### Task inputs

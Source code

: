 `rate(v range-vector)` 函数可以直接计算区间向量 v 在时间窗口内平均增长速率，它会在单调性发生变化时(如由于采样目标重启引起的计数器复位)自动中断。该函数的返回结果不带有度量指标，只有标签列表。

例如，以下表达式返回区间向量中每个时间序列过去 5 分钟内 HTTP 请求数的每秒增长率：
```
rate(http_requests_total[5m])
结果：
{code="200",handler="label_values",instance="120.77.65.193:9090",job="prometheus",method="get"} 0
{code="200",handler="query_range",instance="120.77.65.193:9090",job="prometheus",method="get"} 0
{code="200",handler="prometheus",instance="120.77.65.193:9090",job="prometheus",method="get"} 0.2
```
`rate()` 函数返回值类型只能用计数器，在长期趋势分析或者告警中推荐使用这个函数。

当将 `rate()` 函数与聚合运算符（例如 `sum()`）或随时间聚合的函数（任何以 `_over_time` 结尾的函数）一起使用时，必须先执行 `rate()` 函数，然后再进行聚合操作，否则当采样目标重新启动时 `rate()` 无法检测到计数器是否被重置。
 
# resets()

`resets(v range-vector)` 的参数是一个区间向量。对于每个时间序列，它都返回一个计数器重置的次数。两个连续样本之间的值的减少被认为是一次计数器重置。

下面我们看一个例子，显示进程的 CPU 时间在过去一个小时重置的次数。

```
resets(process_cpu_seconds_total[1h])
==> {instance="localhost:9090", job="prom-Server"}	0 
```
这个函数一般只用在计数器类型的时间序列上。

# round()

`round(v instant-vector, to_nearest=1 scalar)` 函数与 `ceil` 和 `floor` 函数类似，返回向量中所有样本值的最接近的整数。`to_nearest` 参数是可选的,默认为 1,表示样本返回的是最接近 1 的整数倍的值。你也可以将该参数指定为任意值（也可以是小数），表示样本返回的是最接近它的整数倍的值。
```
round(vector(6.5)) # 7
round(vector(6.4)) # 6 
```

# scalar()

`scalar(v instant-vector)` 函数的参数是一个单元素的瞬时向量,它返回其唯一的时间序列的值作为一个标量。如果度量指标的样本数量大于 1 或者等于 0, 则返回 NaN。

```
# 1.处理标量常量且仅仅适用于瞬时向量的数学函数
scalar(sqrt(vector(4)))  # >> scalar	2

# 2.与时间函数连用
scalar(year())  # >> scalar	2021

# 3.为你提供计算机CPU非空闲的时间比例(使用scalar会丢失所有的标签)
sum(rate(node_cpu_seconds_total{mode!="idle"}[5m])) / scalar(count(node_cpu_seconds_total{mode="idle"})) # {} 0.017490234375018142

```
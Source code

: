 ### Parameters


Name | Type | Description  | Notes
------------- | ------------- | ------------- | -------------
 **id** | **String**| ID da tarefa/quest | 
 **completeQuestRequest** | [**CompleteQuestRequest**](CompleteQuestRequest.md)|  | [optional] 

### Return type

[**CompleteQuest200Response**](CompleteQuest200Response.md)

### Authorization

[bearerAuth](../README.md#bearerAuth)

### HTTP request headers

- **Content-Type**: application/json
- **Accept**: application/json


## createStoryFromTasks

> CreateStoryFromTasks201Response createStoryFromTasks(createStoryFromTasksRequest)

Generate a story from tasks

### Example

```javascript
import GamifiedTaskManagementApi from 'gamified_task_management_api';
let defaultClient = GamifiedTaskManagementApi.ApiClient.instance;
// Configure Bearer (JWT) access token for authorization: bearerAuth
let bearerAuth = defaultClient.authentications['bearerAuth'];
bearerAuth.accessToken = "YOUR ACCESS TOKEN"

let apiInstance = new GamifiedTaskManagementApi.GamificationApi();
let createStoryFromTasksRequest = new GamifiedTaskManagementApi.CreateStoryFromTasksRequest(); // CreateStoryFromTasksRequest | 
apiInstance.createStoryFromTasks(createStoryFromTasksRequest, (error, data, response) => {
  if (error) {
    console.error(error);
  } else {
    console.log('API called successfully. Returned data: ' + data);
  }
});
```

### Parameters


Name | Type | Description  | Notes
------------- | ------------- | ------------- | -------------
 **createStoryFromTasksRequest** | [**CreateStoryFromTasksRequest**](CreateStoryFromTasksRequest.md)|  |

### Work item
The answer is one number: how many lines of the material above contain "data".

### Your solution
2